The TOV camera display is whited out by missile exhaust and two indicators immediately change:

  1. The missile has left its container — via some kind of break sensor, I think.
  2. Left missile #1 status light goes out.

Our dear friend, left missile #1 (we hardly knew ye), is now on its way to nowhere in particular. Within the next second or two, before the sound of the launch fades, more things happen:

THERE ARE THREE LIGHTS
  1. ~With ≤1s delay, the left guidance 🏓’s conical wide-beam tracking antenna begins listening for missile beacon signals.
  2. A fraction of a second after (1) illuminates, the left guidance 🏓’s medium-beam radar begins tracking and guiding. Left Missile #1 is now being guided to the target.
  3. Because I forgot to point it out last time, the hey-a-missile-is-ready light has gone out.

This shows that the missile is being actively tracked and guided by the left channel. As the TOV clears and the missile’s plume enters the frame, the last two lights illuminate in sequence:

  1. The SSC is measuring the distance between Left Missile #1and the tracked target. A second or two later…
  2. K3. Indicates that the proximity fuze has been enabled as a result of the SSC’s missile-target range data.
RIP Left Missile #1 and target drone.

About a second after our late pal Left Missile #1 detonates (~0:18), the system considers the engagement complete and the status lights are extinguished. The system maintains a track on the target as it appears to fall. At 1:06, we get a look at the range readout, showing the full 0–28km sweep on top and 1.5km magnified around the range gate below:

Range sweep showing the drone contact post-boom.

Given the obvious return no more than a quarter of the way along the range scope, the target’s distance was — very roughly — at most 7km. We already knew it was at least that close-ish because it was within missile range, but this serves as further evidence.

The video concludes with excited glimpses of the crew, whom we have now verified to have engaged a live target with an SA-8. Further, we learned how to read more of the firing officer’s indicators, and inferred:

  • The target was moving so slowly and/or had such a small return that the moving target indicator filter likely hid it from view⁴. This suggests small slow drones are difficult for an SA-8 to organically detect!
  • The target was above the system³, somewhere within single-digit km.

Baseless Speculation

If I were the Azeri armed forces and I were planning SEAD/DEAD, I might want to bait Armenian SAMs in the months beforehand to develop an understanding of their IADS behavior vs. small drones.

Footnotes

If you have rumors or better related to my speculation, reach out!

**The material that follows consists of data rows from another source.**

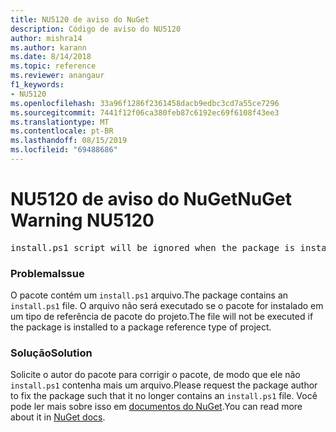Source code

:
 ```yaml
---
title: NU5120 de aviso do NuGet
description: Código de aviso do NU5120
author: mishra14
ms.author: karann
ms.date: 8/14/2018
ms.topic: reference
ms.reviewer: anangaur
f1_keywords:
- NU5120
ms.openlocfilehash: 33a96f1286f2361458dacb9edbc3cd7a55ce7296
ms.sourcegitcommit: 7441f12f06ca380feb87c6192ec69f6108f43ee3
ms.translationtype: MT
ms.contentlocale: pt-BR
ms.lasthandoff: 08/15/2019
ms.locfileid: "69488686"
---
```

# <a name="nuget-warning-nu5120"></a><span data-ttu-id="1396e-103">NU5120 de aviso do NuGet</span><span class="sxs-lookup"><span data-stu-id="1396e-103">NuGet Warning NU5120</span></span>
<pre>install.ps1 script will be ignored when the package is installed after the migration.</pre>

### <a name="issue"></a><span data-ttu-id="1396e-104">Problema</span><span class="sxs-lookup"><span data-stu-id="1396e-104">Issue</span></span>

<span data-ttu-id="1396e-105">O pacote contém um `install.ps1` arquivo.</span><span class="sxs-lookup"><span data-stu-id="1396e-105">The package contains an `install.ps1` file.</span></span> <span data-ttu-id="1396e-106">O arquivo não será executado se o pacote for instalado em um tipo de referência de pacote do projeto.</span><span class="sxs-lookup"><span data-stu-id="1396e-106">The file will not be executed if the package is installed to a package reference type of project.</span></span>


### <a name="solution"></a><span data-ttu-id="1396e-107">Solução</span><span class="sxs-lookup"><span data-stu-id="1396e-107">Solution</span></span>

<span data-ttu-id="1396e-108">Solicite o autor do pacote para corrigir o pacote, de modo que ele não `install.ps1` contenha mais um arquivo.</span><span class="sxs-lookup"><span data-stu-id="1396e-108">Please request the package author to fix the package such that it no longer contains an `install.ps1` file.</span></span> <span data-ttu-id="1396e-109">Você pode ler mais sobre isso em [documentos do NuGet](https://docs.microsoft.com/en-us/nuget/consume-packages/migrate-packages-config-to-package-reference).</span><span class="sxs-lookup"><span data-stu-id="1396e-109">You can read more about it in [NuGet docs](https://docs.microsoft.com/en-us/nuget/consume-packages/migrate-packages-config-to-package-reference).</span></span>


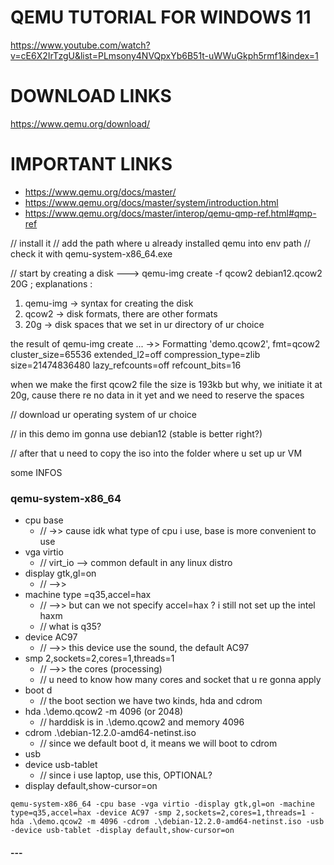 # QEMU TUTORIAL FOR WINDOWS 11

https://www.youtube.com/watch?v=cE6X2IrTzgU&list=PLmsony4NVQpxYb6B51t-uWWuGkph5rmf1&index=1

# DOWNLOAD LINKS

https://www.qemu.org/download/

# IMPORTANT LINKS

- https://www.qemu.org/docs/master/
- https://www.qemu.org/docs/master/system/introduction.html
- https://www.qemu.org/docs/master/interop/qemu-qmp-ref.html#qmp-ref

// install it
// add the path where u already installed qemu into env path
// check it with qemu-system-x86_64.exe

// start by creating a disk
---> qemu-img create -f qcow2 debian12.qcow2 20G
; explanations :

1. qemu-img -> syntax for creating the disk
2. qcow2 -> disk formats, there are other formats
3. 20g -> disk spaces that we set in ur directory of ur choice

the result of qemu-img create ... ->> Formatting 'demo.qcow2', fmt=qcow2 cluster_size=65536 extended_l2=off compression_type=zlib size=21474836480 lazy_refcounts=off refcount_bits=16

when we make the first qcow2 file the size is 193kb but why, we initiate it at 20g, cause there re no data in it yet and we need to reserve the spaces

// download ur operating system of ur choice

// in this demo im gonna use debian12 (stable is better right?)

// after that u need to copy the iso into the folder where u set up ur VM

some INFOS

### qemu-system-x86_64

- cpu base
  - // ->> cause idk what type of cpu i use, base is more convenient to use
- vga virtio
  - // virt_io --> common default in any linux distro
- display gtk,gl=on
  - // -->>
- machine type =q35,accel=hax
  - // -->> but can we not specify accel=hax ? i still not set up the intel haxm
  - // what is q35?
- device AC97
  - // -->> this device use the sound, the default AC97
- smp 2,sockets=2,cores=1,threads=1
  - // -->> the cores (processing)
  - // u need to know how many cores and socket that u re gonna apply
- boot d
  - // the boot section we have two kinds, hda and cdrom
- hda .\demo.qcow2 -m 4096 (or 2048)
  - // harddisk is in .\demo.qcow2 and memory 4096
- cdrom .\debian-12.2.0-amd64-netinst.iso
  - // since we default boot d, it means we will boot to cdrom
- usb
- device usb-tablet
  - // since i use laptop, use this, OPTIONAL?
- display default,show-cursor=on

```
qemu-system-x86_64 -cpu base -vga virtio -display gtk,gl=on -machine type=q35,accel=hax -device AC97 -smp 2,sockets=2,cores=1,threads=1 -hda .\demo.qcow2 -m 4096 -cdrom .\debian-12.2.0-amd64-netinst.iso -usb -device usb-tablet -display default,show-cursor=on
```

#### ---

1 I lean towards believing this indicates active missile guidance command xmit, but it IS clearly on before launch. Two guesses: the guidance system is actively transmitting commands so the missile guides ASAP after launch, or this light just means it’s ready to do its thing.

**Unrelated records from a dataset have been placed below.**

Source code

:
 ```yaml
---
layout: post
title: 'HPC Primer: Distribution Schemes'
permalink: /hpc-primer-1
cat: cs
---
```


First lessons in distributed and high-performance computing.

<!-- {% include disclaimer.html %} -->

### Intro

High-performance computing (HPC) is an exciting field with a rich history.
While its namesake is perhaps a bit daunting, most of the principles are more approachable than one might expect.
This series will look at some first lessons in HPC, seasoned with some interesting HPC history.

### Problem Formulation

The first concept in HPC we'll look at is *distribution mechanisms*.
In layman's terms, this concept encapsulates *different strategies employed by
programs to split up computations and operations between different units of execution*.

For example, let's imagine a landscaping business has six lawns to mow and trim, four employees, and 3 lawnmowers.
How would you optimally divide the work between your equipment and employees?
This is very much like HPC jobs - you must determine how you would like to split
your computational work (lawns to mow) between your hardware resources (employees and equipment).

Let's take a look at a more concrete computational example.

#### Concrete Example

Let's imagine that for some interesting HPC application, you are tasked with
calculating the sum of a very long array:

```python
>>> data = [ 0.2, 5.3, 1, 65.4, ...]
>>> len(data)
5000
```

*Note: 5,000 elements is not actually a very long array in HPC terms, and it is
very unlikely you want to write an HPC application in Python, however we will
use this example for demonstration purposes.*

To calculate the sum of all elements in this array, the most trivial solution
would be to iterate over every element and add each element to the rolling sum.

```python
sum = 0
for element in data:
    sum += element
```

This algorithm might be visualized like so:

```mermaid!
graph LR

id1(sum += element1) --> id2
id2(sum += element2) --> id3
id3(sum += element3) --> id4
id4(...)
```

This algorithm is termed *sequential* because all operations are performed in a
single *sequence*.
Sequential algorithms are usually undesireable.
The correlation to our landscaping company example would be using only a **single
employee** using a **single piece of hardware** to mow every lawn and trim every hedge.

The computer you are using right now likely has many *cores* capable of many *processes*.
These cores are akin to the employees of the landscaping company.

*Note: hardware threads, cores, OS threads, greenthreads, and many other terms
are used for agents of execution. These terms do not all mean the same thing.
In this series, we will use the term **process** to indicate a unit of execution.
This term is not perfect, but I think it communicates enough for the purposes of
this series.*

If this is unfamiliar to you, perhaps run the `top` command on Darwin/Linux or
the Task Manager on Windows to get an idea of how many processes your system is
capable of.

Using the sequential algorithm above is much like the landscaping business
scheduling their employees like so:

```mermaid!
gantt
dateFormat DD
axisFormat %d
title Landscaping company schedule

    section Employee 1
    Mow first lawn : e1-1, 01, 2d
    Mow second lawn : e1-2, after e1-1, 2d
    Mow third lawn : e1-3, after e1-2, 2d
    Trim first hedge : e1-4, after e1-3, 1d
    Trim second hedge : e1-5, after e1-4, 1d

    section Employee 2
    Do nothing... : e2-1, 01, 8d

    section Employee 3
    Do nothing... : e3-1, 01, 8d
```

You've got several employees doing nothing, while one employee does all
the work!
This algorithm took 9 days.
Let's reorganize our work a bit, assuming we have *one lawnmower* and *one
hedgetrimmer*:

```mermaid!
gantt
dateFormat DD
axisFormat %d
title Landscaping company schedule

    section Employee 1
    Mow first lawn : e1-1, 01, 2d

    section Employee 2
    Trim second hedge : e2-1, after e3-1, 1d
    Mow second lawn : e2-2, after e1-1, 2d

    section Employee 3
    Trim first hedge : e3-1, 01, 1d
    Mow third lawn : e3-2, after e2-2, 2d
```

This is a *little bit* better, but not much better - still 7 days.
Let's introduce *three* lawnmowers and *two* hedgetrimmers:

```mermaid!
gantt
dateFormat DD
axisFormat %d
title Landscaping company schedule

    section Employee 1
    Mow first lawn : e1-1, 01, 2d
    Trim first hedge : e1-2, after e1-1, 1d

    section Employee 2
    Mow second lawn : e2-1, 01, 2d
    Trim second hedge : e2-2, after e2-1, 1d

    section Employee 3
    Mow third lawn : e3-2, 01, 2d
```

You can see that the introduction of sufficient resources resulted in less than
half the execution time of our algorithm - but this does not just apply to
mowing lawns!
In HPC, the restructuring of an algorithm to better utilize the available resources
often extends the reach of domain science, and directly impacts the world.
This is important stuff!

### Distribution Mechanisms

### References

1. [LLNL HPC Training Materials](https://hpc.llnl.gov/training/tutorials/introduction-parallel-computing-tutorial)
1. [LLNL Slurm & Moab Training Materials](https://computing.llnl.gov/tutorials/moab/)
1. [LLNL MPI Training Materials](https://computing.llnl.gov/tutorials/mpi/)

2This missile readying process is often irreversible, but I think it’s fine on the SA-8, at least with the containerized M2 and M3 interceptors. The system automatically begins readying another missile after firing the first and it’d be shame to waste the second when the first hits. You can see the second missile ready up at ~0:23 in the video, and it’d be a waste for someone to have to go outside to load new AA batteries before it could be used again.

3 Sadly, the precise elevation and range readouts are not legible.

4 If I have the lights backwards, it could have the low band selected, which would also explain the lack of moving-target filter. I presume the crew is watching the Orbiter on the SOC because it’s the only thing they shot at in the video. Alternatively, the crew could be using automatic 2 or 3 band-search.

I bet the Orbiter is too slow.

5 Explosive bolts, then WHOOSH. I hope this clears things up.